Eigene Lyrik, Fotos und Bilder




Dieser Blog wird durch das Deutsche Literaturarchiv Marbach archiviert.








18. Juni 2016

Die Möwen auf dem Kap San Antonio




 
Lass mich von den Möwen erzählen.

Auch dieses Mal traf ich sie. Ich hatte es nicht anders erwartet. Auf dem Kap, der Heimat des Windes, war ich fast sicher, sie anzutreffen.

Sie lieben den Wind von alters her.

Schon von weitem hörte ich ihr bekanntes kalkweißes Lachen. Sie erwarteten mich.

Auch ich bin ihnen vertraut, schon seit Jahren.

Schon waren sie um mich, ein Schwarm von fast hundert.

Erkennendes Lachen.

Ich lachte zurück: „Seid gegrüßt meine Freunde!“ Schwerelose Segler am abendlichen Himmel.

Zwischen den Federn Geschichten der Meere, von Freiheit und Ferne, das Salz vieler Wellen.

Sie stießen herab von den Klippen in Richtung des Meeres, in Richtung der rollenden Steine, der fliehenden Fische.

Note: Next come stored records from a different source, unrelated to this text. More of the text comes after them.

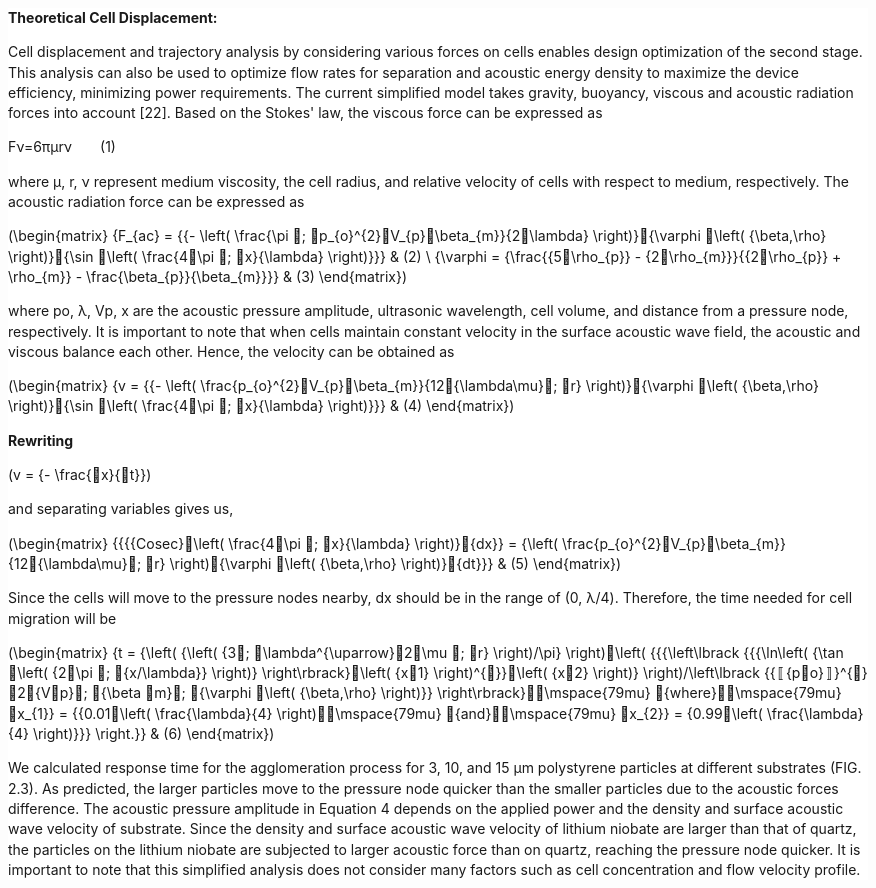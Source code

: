 **Theoretical Cell Displacement:**

Cell displacement and trajectory analysis by considering various forces on cells enables design optimization of the second stage. This analysis can also be used to optimize flow rates for separation and acoustic energy density to maximize the device efficiency, minimizing power requirements. The current simplified model takes gravity, buoyancy, viscous and acoustic radiation forces into account [22]. Based on the Stokes' law, the viscous force can be expressed as

Fν=6πμrν  (1)

where μ, r, ν represent medium viscosity, the cell radius, and relative velocity of cells with respect to medium, respectively. The acoustic radiation force can be expressed as

\(\begin{matrix}
{F_{ac} = {{- \left( \frac{\pi \; p_{o}^{2}V_{p}\beta_{m}}{2\lambda} \right)}{\varphi \left( {\beta,\rho} \right)}{\sin \left( \frac{4\pi \; x}{\lambda} \right)}}} & (2) \\
{\varphi = {\frac{{5\rho_{p}} - {2\rho_{m}}}{{2\rho_{p}} + \rho_{m}} - \frac{\beta_{p}}{\beta_{m}}}} & (3)
\end{matrix}\)

where po, λ, Vp, x are the acoustic pressure amplitude, ultrasonic wavelength, cell volume, and distance from a pressure node, respectively. It is important to note that when cells maintain constant velocity in the surface acoustic wave field, the acoustic and viscous balance each other. Hence, the velocity can be obtained as

\(\begin{matrix}
{v = {{- \left( \frac{p_{o}^{2}V_{p}\beta_{m}}{12{\lambda\mu}\; r} \right)}{\varphi \left( {\beta,\rho} \right)}{\sin \left( \frac{4\pi \; x}{\lambda} \right)}}} & (4)
\end{matrix}\)

**Rewriting**

\(v = {- \frac{x}{t}}\)

and separating variables gives us,

\(\begin{matrix}
{{{{Cosec}\left( \frac{4\pi \; x}{\lambda} \right)}{dx}} = {\left( \frac{p_{o}^{2}V_{p}\beta_{m}}{12{\lambda\mu}\; r} \right){\varphi \left( {\beta,\rho} \right)}{dt}}} & (5)
\end{matrix}\)

Since the cells will move to the pressure nodes nearby, dx should be in the range of (0, λ/4). Therefore, the time needed for cell migration will be

\(\begin{matrix}
{t = {\left( {\left( {3\; \lambda^{\uparrow}2\mu \; r} \right)/\pi} \right)\left( {{{\left\lbrack {{{\ln\left( {\tan \left( {2\pi \; {x/\lambda}} \right)} \right\rbrack}\left( {x1} \right)^{}}\left( {x2} \right)} \right)/\left\lbrack {{〚{po}〛}^{}2{Vp}\; {\beta m}\; {\varphi \left( {\beta,\rho} \right)}} \right\rbrack}\mspace{79mu} {where}\mspace{79mu} x_{1}} = {{0.01\left( \frac{\lambda}{4} \right)\mspace{79mu} {and}\mspace{79mu} x_{2}} = {0.99\left( \frac{\lambda}{4} \right)}}} \right.}} & (6)
\end{matrix}\)

We calculated response time for the agglomeration process for 3, 10, and 15 μm polystyrene particles at different substrates (FIG. 2.3). As predicted, the larger particles move to the pressure node quicker than the smaller particles due to the acoustic forces difference. The acoustic pressure amplitude in Equation 4 depends on the applied power and the density and surface acoustic wave velocity of substrate. Since the density and surface acoustic wave velocity of lithium niobate are larger than that of quartz, the particles on the lithium niobate are subjected to larger acoustic force than on quartz, reaching the pressure node quicker. It is important to note that this simplified analysis does not consider many factors such as cell concentration and flow velocity profile.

Erhaschten die Beute vom heimkehrenden Boot - auch heute fuhr dieses zum Hafen.

Und wieder: sie ließen sich tragen vom steigenden Wind zu mir auf die Klippen.

Ihr Segeln und Gleiten, das Stellen der Flügel, mal kalkweiß, dann nachtschwarz gegen den Himmel - es war nur für mich.

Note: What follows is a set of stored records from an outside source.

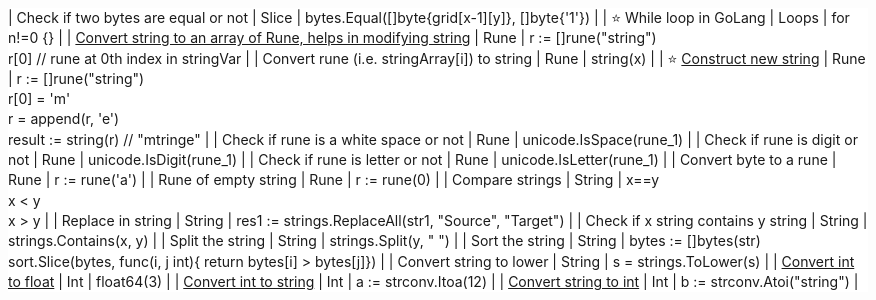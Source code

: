 | Check if two bytes are equal or not                                                                                          | Slice          | bytes.Equal([]byte{grid[x-1][y]}, []byte{'1'})                                                                                                                         |
| :star: While loop in GoLang                                                                                                  | Loops          | for n!=0 {}                                                                                                                                                            |
| [Convert string to an array of Rune, helps in modifying string](https://stackoverflow.com/questions/19310700/what-is-a-rune) | Rune           | r := []rune("string") <br>r[0] // rune at 0th index in stringVar                                                                                                       |
| Convert rune (i.e. stringArray[i]) to string                                                                                 | Rune           | string(x)                                                                                                                                                              |
| :star: [Construct new string](https://www.dotnetperls.com/convert-string-rune-slice-go)                                      | Rune           | r := []rune("string") <br>r[0] = 'm'<br> r = append(r, 'e')<br>result := string(r) // "mtringe"                                                                        |
| Check if rune is a white space or not                                                                                        | Rune           | unicode.IsSpace(rune_1)                                                                                                                                                |
| Check if rune is digit or not                                                                                                | Rune           | unicode.IsDigit(rune_1)                                                                                                                                                |
| Check if rune is letter or not                                                                                                | Rune           | unicode.IsLetter(rune_1)                                                                                                                                                |
| Convert byte to a rune                                                                                                       | Rune           | r := rune('a')                                                                                                                                                         |
| Rune of empty string                                                                                                      | Rune           | r := rune(0)                                                                                                                                                         |
| Compare strings                                                                                                              | String         | x==y<br/>x < y<br/>x > y                                                                                                                                               |
| Replace in string                                                                                                            | String         | res1 := strings.ReplaceAll(str1, "Source", "Target")                                                                                                                   |
| Check if x string contains y string                                                                                          | String         | strings.Contains(x, y)                                                                                                                                                 |
| Split the string                                                                                                             | String         | strings.Split(y, " ")                                                                                                                                                  |
| Sort the string                                                                                                              | String         | bytes := []bytes(str)<br/>sort.Slice(bytes, func(i, j int){ return bytes[i] > bytes[j]})                                                                               |
| Convert string to lower                                                                                                              | String         | s = strings.ToLower(s) |
| [Convert int to float](https://www.digitalocean.com/community/tutorials/how-to-convert-data-types-in-go)                     | Int            | float64(3)                                                                                                                                                             |
| [Convert int to string](https://www.digitalocean.com/community/tutorials/how-to-convert-data-types-in-go)                    | Int            | a := strconv.Itoa(12)                                                                                                                                                  |
| [Convert string to int](https://www.golangprograms.com/how-to-convert-string-to-integer-type-in-go.html)                     | Int            | b := strconv.Atoi("string")                                                                                                                                            |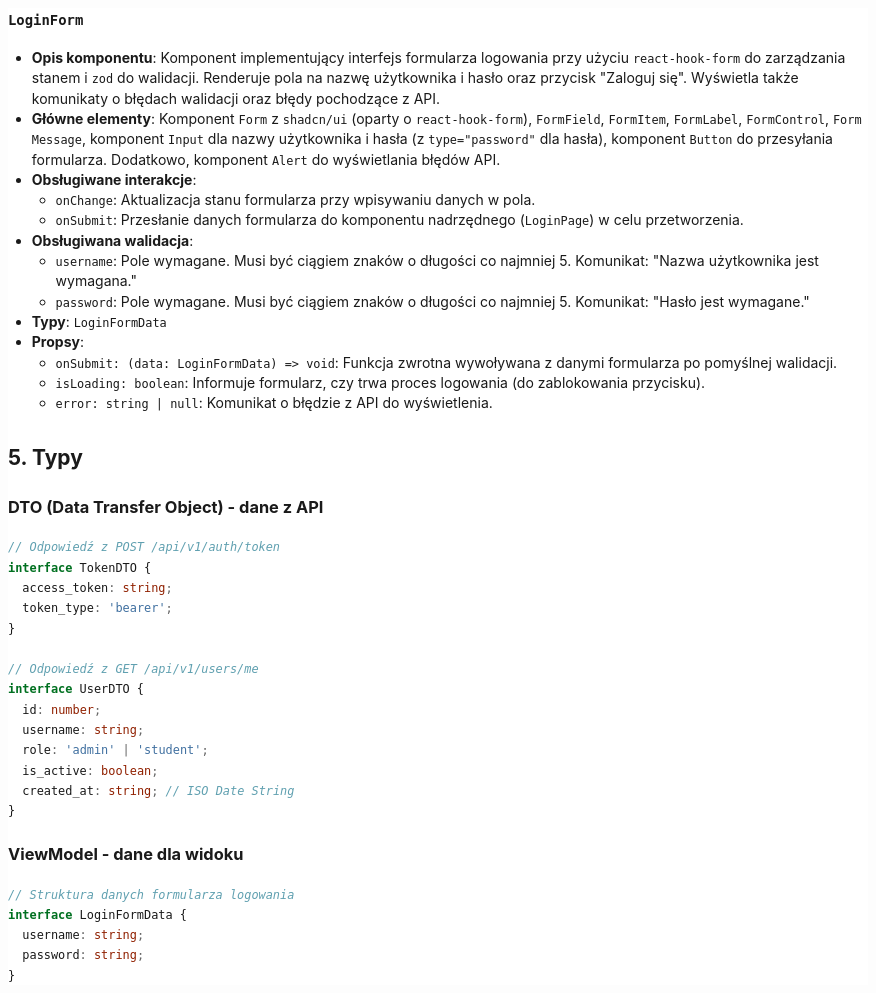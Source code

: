 ### `LoginForm`
- **Opis komponentu**: Komponent implementujący interfejs formularza logowania przy użyciu `react-hook-form` do zarządzania stanem i `zod` do walidacji. Renderuje pola na nazwę użytkownika i hasło oraz przycisk "Zaloguj się". Wyświetla także komunikaty o błędach walidacji oraz błędy pochodzące z API.
- **Główne elementy**: Komponent `Form` z `shadcn/ui` (oparty o `react-hook-form`), `FormField`, `FormItem`, `FormLabel`, `FormControl`, `FormMessage`, komponent `Input` dla nazwy użytkownika i hasła (z `type="password"` dla hasła), komponent `Button` do przesyłania formularza. Dodatkowo, komponent `Alert` do wyświetlania błędów API.
- **Obsługiwane interakcje**:
    - `onChange`: Aktualizacja stanu formularza przy wpisywaniu danych w pola.
    - `onSubmit`: Przesłanie danych formularza do komponentu nadrzędnego (`LoginPage`) w celu przetworzenia.
- **Obsługiwana walidacja**:
    - `username`: Pole wymagane. Musi być ciągiem znaków o długości co najmniej 5. Komunikat: "Nazwa użytkownika jest wymagana."
    - `password`: Pole wymagane. Musi być ciągiem znaków o długości co najmniej 5. Komunikat: "Hasło jest wymagane."
- **Typy**: `LoginFormData`
- **Propsy**:
    - `onSubmit: (data: LoginFormData) => void`: Funkcja zwrotna wywoływana z danymi formularza po pomyślnej walidacji.
    - `isLoading: boolean`: Informuje formularz, czy trwa proces logowania (do zablokowania przycisku).
    - `error: string | null`: Komunikat o błędzie z API do wyświetlenia.

## 5. Typy

### DTO (Data Transfer Object) - dane z API
```typescript
// Odpowiedź z POST /api/v1/auth/token
interface TokenDTO {
  access_token: string;
  token_type: 'bearer';
}

// Odpowiedź z GET /api/v1/users/me
interface UserDTO {
  id: number;
  username: string;
  role: 'admin' | 'student';
  is_active: boolean;
  created_at: string; // ISO Date String
}
```

### ViewModel - dane dla widoku
```typescript
// Struktura danych formularza logowania
interface LoginFormData {
  username: string;
  password: string;
}
```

Ich wanderte unter ihnen ganz nah am Rande der Klippen, den Blick auf zu dem Himmel gerichtet. Sie begleiteten mich, vollführten ihr Können. Ihr Flug war bizarr gegen die sinkende Sonne.

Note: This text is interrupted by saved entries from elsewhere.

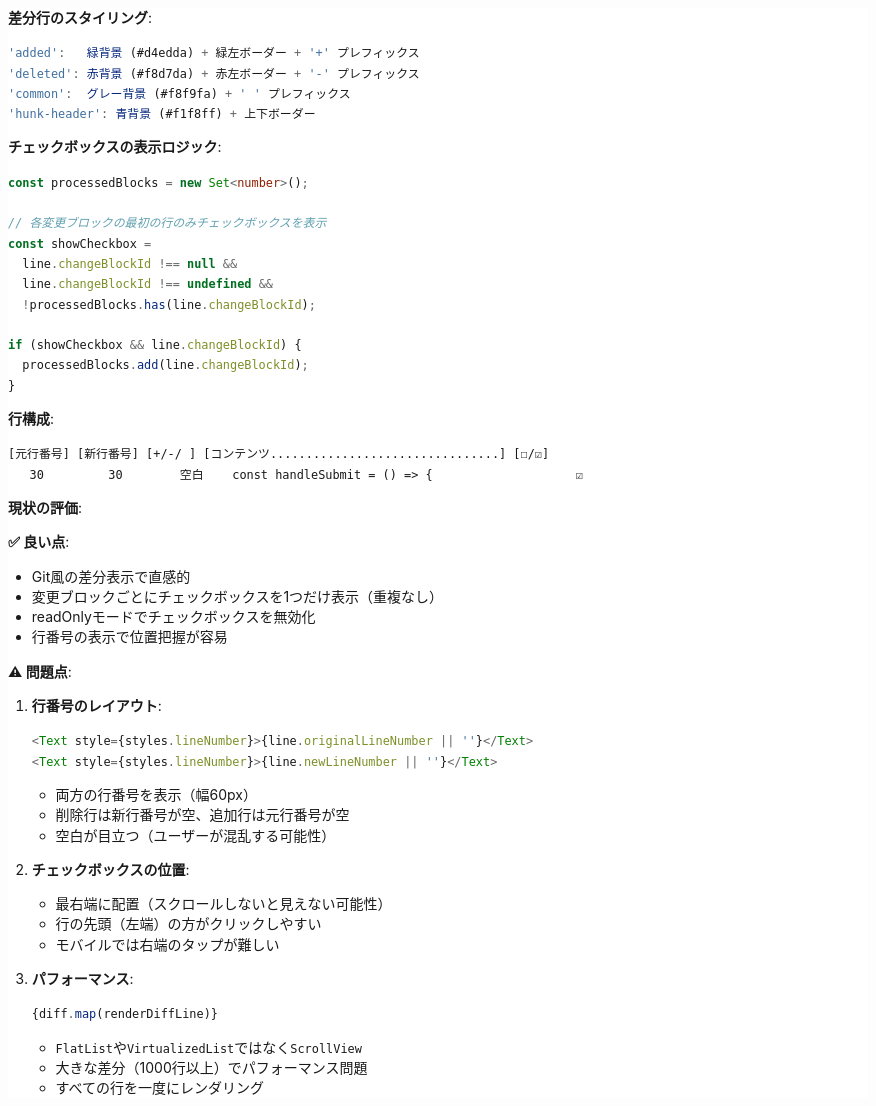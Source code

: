 **差分行のスタイリング**:
```typescript
'added':   緑背景 (#d4edda) + 緑左ボーダー + '+' プレフィックス
'deleted': 赤背景 (#f8d7da) + 赤左ボーダー + '-' プレフィックス
'common':  グレー背景 (#f8f9fa) + ' ' プレフィックス
'hunk-header': 青背景 (#f1f8ff) + 上下ボーダー
```

**チェックボックスの表示ロジック**:
```typescript
const processedBlocks = new Set<number>();

// 各変更ブロックの最初の行のみチェックボックスを表示
const showCheckbox = 
  line.changeBlockId !== null && 
  line.changeBlockId !== undefined && 
  !processedBlocks.has(line.changeBlockId);

if (showCheckbox && line.changeBlockId) {
  processedBlocks.add(line.changeBlockId);
}
```

**行構成**:
```
[元行番号] [新行番号] [+/-/ ] [コンテンツ................................] [☐/☑]
   30         30        空白    const handleSubmit = () => {                    ☑
```

**現状の評価**:

**✅ 良い点**:
- Git風の差分表示で直感的
- 変更ブロックごとにチェックボックスを1つだけ表示（重複なし）
- readOnlyモードでチェックボックスを無効化
- 行番号の表示で位置把握が容易

**⚠️ 問題点**:
1. **行番号のレイアウト**:
   ```typescript
   <Text style={styles.lineNumber}>{line.originalLineNumber || ''}</Text>
   <Text style={styles.lineNumber}>{line.newLineNumber || ''}</Text>
   ```
   - 両方の行番号を表示（幅60px）
   - 削除行は新行番号が空、追加行は元行番号が空
   - 空白が目立つ（ユーザーが混乱する可能性）

2. **チェックボックスの位置**:
   - 最右端に配置（スクロールしないと見えない可能性）
   - 行の先頭（左端）の方がクリックしやすい
   - モバイルでは右端のタップが難しい

3. **パフォーマンス**:
   ```typescript
   {diff.map(renderDiffLine)}
   ```
   - `FlatList`や`VirtualizedList`ではなく`ScrollView`
   - 大きな差分（1000行以上）でパフォーマンス問題
   - すべての行を一度にレンダリング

Ich setzte mich an den Olivenbaum. An seinen Stamm, der gedreht ist von den wechselnden Winden.

Sie blieben über mir. Stießen in den dunkleren Himmel, ließen sich tragen und fallen und gleiten, drehten im Flug ihre Köpfe zu mir, bemerkten die Freude und riefen mir ihr krächzendes Lachen zu.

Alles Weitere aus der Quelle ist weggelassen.